History

United States
- Name: USS Maquinna (YTB-225)
- Builder: John Trumpy & Sons Inc., Gloucester City, NJ
- Launched: 30 April 1944
- Sponsored by: Mrs. Margaret O. Trumpy
- Commissioned: 19 September 1944
- Reclassified: YTB‑225 15 May 1944
- Stricken: 29 October 1946
- Fate: presented as a gift to Washington, D.C.

General characteristics
- Class & type: Cahto-class district harbor tug
- Displacement: 410 long tons (417 t)
- Length: 110 ft 0 in (33.53 m)
- Beam: 27 ft 0 in (8.23 m)
- Draft: 11 ft 4 in (3.45 m)
- Speed: 12 knots (22 km/h; 14 mph)
- Complement: 12
- Armament: 2 × .50-caliber machine guns

= USS Maquinna =

Tugboat of the United States Navy

 was launched 30 April 1944 by John Trumpy & Sons, Inc., Gloucester City, New Jersey; sponsored by Mrs.
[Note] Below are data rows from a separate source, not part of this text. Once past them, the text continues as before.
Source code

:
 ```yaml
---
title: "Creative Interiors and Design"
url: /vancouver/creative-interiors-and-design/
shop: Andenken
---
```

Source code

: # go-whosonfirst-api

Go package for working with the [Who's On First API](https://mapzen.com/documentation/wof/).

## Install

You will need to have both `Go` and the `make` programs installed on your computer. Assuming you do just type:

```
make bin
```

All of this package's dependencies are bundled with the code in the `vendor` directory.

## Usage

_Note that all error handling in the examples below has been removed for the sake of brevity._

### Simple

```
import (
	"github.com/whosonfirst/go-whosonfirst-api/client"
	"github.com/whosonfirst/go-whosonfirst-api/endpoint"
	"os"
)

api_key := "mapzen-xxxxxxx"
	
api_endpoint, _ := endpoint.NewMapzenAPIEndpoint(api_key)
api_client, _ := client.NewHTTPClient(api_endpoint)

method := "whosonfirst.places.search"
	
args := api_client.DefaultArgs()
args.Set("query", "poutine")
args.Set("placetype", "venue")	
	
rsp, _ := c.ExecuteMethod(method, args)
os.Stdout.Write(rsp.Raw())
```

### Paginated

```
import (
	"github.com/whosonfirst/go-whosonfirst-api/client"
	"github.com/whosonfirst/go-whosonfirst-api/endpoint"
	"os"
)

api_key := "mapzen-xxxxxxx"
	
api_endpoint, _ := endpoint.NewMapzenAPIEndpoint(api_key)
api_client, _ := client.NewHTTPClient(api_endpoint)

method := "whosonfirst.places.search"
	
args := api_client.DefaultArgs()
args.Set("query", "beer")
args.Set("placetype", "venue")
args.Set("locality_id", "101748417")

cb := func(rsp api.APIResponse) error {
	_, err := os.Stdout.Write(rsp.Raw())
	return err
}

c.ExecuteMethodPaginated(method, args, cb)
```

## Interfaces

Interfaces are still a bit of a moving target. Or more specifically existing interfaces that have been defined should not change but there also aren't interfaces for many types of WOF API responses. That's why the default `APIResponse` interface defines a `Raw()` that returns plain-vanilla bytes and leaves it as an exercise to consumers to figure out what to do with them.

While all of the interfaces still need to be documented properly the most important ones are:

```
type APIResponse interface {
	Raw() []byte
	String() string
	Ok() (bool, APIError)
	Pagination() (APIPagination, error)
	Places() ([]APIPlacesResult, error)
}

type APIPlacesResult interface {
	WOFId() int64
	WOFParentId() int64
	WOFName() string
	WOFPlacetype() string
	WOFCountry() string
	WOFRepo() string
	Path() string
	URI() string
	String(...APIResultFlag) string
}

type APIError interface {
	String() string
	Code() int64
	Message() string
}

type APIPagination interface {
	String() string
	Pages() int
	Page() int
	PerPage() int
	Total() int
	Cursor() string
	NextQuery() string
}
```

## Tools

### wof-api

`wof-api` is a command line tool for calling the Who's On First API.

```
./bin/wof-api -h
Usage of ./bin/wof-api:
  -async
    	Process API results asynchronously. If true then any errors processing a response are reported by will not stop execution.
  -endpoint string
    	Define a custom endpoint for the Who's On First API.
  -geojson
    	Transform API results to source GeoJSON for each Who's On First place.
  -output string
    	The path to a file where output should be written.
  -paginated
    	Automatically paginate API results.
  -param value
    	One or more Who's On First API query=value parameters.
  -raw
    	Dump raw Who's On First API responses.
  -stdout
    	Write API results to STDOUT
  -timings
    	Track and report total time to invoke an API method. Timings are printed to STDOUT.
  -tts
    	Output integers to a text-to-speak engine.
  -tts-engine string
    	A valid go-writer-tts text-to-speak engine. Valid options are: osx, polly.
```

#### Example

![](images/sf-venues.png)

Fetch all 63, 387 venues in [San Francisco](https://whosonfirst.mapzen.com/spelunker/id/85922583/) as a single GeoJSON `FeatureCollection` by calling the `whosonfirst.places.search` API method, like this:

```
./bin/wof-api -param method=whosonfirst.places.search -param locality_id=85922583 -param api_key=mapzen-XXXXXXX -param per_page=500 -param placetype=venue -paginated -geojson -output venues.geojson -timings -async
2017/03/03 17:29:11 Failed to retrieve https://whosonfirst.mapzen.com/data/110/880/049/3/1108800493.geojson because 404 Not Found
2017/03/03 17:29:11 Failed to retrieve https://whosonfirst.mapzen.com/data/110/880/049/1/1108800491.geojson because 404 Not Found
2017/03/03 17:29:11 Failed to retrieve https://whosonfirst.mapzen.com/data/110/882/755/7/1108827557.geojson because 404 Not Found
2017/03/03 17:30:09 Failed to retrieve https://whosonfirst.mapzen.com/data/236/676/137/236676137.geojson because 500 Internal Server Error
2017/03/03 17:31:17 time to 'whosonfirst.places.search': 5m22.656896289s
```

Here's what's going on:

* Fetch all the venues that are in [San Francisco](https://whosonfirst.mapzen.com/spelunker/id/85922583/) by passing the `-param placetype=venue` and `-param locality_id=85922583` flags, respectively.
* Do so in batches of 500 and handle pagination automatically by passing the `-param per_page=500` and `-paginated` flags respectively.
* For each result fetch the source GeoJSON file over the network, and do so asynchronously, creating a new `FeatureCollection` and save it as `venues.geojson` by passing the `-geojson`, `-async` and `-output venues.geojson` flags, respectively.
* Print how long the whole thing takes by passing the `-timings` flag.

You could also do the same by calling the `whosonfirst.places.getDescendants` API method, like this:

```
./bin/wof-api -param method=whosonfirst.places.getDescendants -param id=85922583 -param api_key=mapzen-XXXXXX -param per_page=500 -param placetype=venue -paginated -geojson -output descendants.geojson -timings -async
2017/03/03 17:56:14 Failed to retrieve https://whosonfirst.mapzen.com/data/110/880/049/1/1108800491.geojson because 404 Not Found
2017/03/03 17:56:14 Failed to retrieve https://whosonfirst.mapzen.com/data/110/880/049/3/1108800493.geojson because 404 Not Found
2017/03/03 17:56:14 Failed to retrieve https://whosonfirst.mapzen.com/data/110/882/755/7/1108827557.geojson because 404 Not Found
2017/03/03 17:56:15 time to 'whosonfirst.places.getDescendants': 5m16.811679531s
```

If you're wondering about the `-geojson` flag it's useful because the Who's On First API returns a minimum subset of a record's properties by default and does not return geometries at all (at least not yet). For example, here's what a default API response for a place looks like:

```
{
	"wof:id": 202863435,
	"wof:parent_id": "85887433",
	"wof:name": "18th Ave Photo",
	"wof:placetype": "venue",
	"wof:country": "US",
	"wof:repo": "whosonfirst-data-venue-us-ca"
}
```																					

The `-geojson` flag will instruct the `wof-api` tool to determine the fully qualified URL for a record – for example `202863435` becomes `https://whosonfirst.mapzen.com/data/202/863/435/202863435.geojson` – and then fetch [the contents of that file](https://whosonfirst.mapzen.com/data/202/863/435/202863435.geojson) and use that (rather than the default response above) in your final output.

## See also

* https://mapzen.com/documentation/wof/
Margaret O. Trumpy; reclassified YTB‑225 15 May 1944; and commissioned 19 September 1944.

Maquinna served the duration of the war within the Potomac River Naval Command. Struck from the Navy list 29 October 1946, she was presented as a gift to Washington, D.C., where for 13 years she saw service with the Fire Department as William T. Belt.